Before WikiLeaks, Domscheit-Berg worked for various Fortune 500 companies,
mainly building enterprise-scale wireless and wired networks for the automotive and transport industries.
A network security expert by trade, Domscheit-Berg is an advocate for transparency and freedom of speech by heart, deeply caring for equal access to knowledge and information in a globalized world. In 2011, he was named by Foreign Policy magazine in its FP Top 100 GlobalThinkers. Domscheit-Berg today is involved with various internet projects related to privacy and anonymity, and furthering the decentralization of the Internet's infrastructure.
Wiebe van Ranst
Researcher, KU Leuven
Wiebe Van Ranst is currently active as a post-doctoral researcher in
the EAVISE research group of KU Leuven. Currently, his research is on
applying neural nets on embedded hardware. During his career Wiebe also won some awards, the paper "Fooling automated surveillance cameras: adversarial patches to attack person detection." Which Wiebe co-authored was ranked number 97 in the Almetric most talked about papers of 2019.
Title: Fooling automated surveillance cameras: adversarial patches to attack person detection. Adverserial attacks on machine learning models have seen increasing interest in the past years. By making only subtle changes to the input of a convolutional neural network, the output of the network can be swayed to output a completely different result. The first attacks did this by changing pixel values of an input image slightly to fool a classifier to output the wrong class. Other approaches have tried to learn "patches" that can be applied to an object to fool detectors and classifiers. Some of these approaches have also shown that these attacks are feasible in the real-world, i.e. by modifying an object and filming it with a video camera.
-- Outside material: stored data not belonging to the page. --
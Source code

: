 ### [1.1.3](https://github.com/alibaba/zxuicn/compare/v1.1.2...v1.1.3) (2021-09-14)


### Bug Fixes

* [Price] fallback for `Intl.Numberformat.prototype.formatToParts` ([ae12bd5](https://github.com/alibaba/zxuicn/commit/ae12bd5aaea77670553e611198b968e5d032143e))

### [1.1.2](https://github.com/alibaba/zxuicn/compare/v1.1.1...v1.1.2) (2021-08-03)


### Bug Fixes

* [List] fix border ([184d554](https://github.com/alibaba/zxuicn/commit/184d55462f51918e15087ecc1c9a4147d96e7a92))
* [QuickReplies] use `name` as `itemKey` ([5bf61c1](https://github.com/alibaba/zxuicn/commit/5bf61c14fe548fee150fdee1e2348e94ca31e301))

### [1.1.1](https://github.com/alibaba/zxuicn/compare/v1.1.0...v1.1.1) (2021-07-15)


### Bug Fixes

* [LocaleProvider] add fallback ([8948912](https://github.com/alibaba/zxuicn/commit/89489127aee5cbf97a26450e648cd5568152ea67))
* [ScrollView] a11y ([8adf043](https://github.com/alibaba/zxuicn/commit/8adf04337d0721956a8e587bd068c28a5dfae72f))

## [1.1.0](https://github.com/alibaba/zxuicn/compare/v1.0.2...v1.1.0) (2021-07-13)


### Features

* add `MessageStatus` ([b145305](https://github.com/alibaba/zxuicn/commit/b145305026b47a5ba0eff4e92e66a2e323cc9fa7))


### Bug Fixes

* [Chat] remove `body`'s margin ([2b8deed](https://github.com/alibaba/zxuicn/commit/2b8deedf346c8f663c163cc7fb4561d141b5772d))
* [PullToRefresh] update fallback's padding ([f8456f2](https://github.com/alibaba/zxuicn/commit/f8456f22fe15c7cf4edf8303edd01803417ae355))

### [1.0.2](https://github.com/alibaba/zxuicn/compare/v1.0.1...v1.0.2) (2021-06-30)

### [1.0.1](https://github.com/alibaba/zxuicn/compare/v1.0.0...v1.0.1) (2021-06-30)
However, all of these approaches target classes that contain almost no intra-class variety (e.g. stop signs). The known structure of the object is then used to generate an adversarial patch on top of it.
This talk will be about our work on how to generate adversarial patches to targets with lots of intra-class variety, namely persons. In this work, the goal is to generate a patch that is able successfully hide a person from a person detector. With this goal in mind we explore the possibility of being able to maliciously circumvent surveillance systems.
After that we go deeper into the current state-of-the-art of real-world adversarial attacks.